Dataset entries:
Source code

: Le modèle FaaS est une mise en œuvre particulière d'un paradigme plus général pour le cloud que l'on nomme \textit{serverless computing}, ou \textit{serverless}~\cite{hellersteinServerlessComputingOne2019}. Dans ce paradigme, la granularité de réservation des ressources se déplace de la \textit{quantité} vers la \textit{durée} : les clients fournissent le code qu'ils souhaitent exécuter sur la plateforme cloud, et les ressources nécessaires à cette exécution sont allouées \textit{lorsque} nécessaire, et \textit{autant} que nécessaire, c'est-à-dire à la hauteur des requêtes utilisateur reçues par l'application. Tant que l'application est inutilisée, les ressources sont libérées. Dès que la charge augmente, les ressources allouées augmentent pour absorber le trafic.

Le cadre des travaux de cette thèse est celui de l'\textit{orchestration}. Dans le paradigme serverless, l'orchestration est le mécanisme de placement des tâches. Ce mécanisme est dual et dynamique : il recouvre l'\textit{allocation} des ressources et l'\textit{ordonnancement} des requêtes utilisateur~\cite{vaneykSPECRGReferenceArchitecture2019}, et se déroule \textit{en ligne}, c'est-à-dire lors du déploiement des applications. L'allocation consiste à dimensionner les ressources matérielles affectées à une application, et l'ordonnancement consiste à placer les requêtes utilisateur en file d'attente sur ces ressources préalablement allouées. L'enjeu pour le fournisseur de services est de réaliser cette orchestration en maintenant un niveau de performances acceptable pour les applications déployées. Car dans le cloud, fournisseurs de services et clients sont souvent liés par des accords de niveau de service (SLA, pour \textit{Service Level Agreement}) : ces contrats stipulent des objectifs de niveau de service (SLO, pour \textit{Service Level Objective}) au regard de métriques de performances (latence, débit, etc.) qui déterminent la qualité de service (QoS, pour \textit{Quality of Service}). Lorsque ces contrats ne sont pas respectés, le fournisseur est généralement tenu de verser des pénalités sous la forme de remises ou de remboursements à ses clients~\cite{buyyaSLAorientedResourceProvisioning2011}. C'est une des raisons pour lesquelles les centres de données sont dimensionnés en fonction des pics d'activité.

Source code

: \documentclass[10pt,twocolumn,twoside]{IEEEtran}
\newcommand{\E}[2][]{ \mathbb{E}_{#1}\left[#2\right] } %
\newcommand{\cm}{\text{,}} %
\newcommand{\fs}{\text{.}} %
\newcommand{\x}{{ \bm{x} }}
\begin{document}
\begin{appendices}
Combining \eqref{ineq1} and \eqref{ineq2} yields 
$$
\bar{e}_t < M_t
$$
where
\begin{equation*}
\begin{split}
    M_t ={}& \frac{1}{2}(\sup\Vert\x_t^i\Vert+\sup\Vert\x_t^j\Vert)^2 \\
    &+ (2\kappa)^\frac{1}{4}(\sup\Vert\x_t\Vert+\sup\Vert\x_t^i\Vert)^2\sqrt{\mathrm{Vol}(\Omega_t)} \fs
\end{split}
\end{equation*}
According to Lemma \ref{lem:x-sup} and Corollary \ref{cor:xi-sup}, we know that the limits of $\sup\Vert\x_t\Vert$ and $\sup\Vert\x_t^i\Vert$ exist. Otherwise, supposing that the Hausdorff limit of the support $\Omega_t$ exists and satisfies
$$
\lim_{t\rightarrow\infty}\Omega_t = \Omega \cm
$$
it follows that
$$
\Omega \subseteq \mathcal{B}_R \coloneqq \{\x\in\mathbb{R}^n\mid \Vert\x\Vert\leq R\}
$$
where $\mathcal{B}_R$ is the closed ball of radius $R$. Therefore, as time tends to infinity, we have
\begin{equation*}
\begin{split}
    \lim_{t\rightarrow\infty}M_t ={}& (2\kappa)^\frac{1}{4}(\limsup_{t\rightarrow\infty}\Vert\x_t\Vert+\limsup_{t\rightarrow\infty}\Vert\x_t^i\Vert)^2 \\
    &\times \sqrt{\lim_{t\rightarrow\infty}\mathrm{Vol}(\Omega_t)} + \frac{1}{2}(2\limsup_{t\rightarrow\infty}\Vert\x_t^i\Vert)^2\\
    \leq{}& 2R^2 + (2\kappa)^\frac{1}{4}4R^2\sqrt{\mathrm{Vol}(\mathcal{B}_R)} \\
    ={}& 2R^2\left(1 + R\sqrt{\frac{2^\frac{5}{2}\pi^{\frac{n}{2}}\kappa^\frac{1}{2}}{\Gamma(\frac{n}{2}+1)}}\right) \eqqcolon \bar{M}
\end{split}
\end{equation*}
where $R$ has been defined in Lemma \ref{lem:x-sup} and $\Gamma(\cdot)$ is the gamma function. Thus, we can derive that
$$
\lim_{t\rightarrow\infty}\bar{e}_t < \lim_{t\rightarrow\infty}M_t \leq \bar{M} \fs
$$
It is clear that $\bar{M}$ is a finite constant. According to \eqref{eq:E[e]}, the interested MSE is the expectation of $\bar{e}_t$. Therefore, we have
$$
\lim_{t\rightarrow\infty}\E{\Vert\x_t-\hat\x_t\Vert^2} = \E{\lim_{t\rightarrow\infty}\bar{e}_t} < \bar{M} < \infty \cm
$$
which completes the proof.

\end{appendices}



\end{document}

About this exercise: Whenever a line in the records above contains the string "According", copy that line.

Output for this exercise:
According to Lemma \ref{lem:x-sup} and Corollary \ref{cor:xi-sup}, we know that the limits of $\sup\Vert\x_t\Vert$ and $\sup\Vert\x_t^i\Vert$ exist. Otherwise, supposing that the Hausdorff limit of the support $\Omega_t$ exists and satisfies
It is clear that $\bar{M}$ is a finite constant. According to \eqref{eq:E[e]}, the interested MSE is the expectation of $\bar{e}_t$. Therefore, we have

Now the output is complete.